Exercise brief:
From the line below that contains "- [ ] Can create instances of all models" to the line that contains "## Completion Checklist", repeat every line exactly, both ends included, and nothing else.

[Dataset entries]
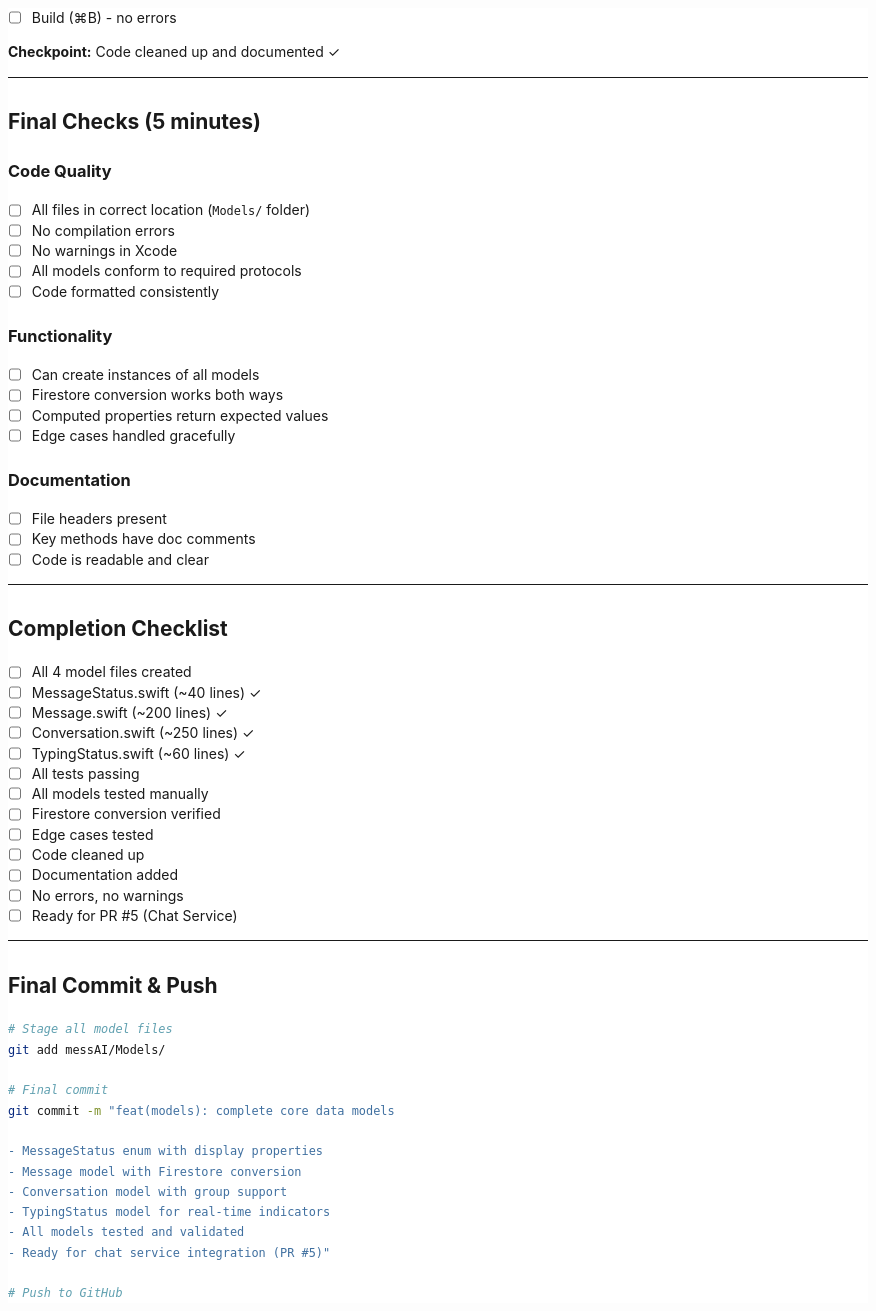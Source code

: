 - [ ] Build (⌘B) - no errors

**Checkpoint:** Code cleaned up and documented ✓

---

## Final Checks (5 minutes)

### Code Quality
- [ ] All files in correct location (`Models/` folder)
- [ ] No compilation errors
- [ ] No warnings in Xcode
- [ ] All models conform to required protocols
- [ ] Code formatted consistently

### Functionality
- [ ] Can create instances of all models
- [ ] Firestore conversion works both ways
- [ ] Computed properties return expected values
- [ ] Edge cases handled gracefully

### Documentation
- [ ] File headers present
- [ ] Key methods have doc comments
- [ ] Code is readable and clear

---

## Completion Checklist

- [ ] All 4 model files created
- [ ] MessageStatus.swift (~40 lines) ✓
- [ ] Message.swift (~200 lines) ✓
- [ ] Conversation.swift (~250 lines) ✓
- [ ] TypingStatus.swift (~60 lines) ✓
- [ ] All tests passing
- [ ] All models tested manually
- [ ] Firestore conversion verified
- [ ] Edge cases tested
- [ ] Code cleaned up
- [ ] Documentation added
- [ ] No errors, no warnings
- [ ] Ready for PR #5 (Chat Service)

---

## Final Commit & Push

```bash
# Stage all model files
git add messAI/Models/

# Final commit
git commit -m "feat(models): complete core data models

- MessageStatus enum with display properties
- Message model with Firestore conversion
- Conversation model with group support
- TypingStatus model for real-time indicators
- All models tested and validated
- Ready for chat service integration (PR #5)"

# Push to GitHub
```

Problem solution:
- [ ] Can create instances of all models
- [ ] Firestore conversion works both ways
- [ ] Computed properties return expected values
- [ ] Edge cases handled gracefully

### Documentation
- [ ] File headers present
- [ ] Key methods have doc comments
- [ ] Code is readable and clear

---

## Completion Checklist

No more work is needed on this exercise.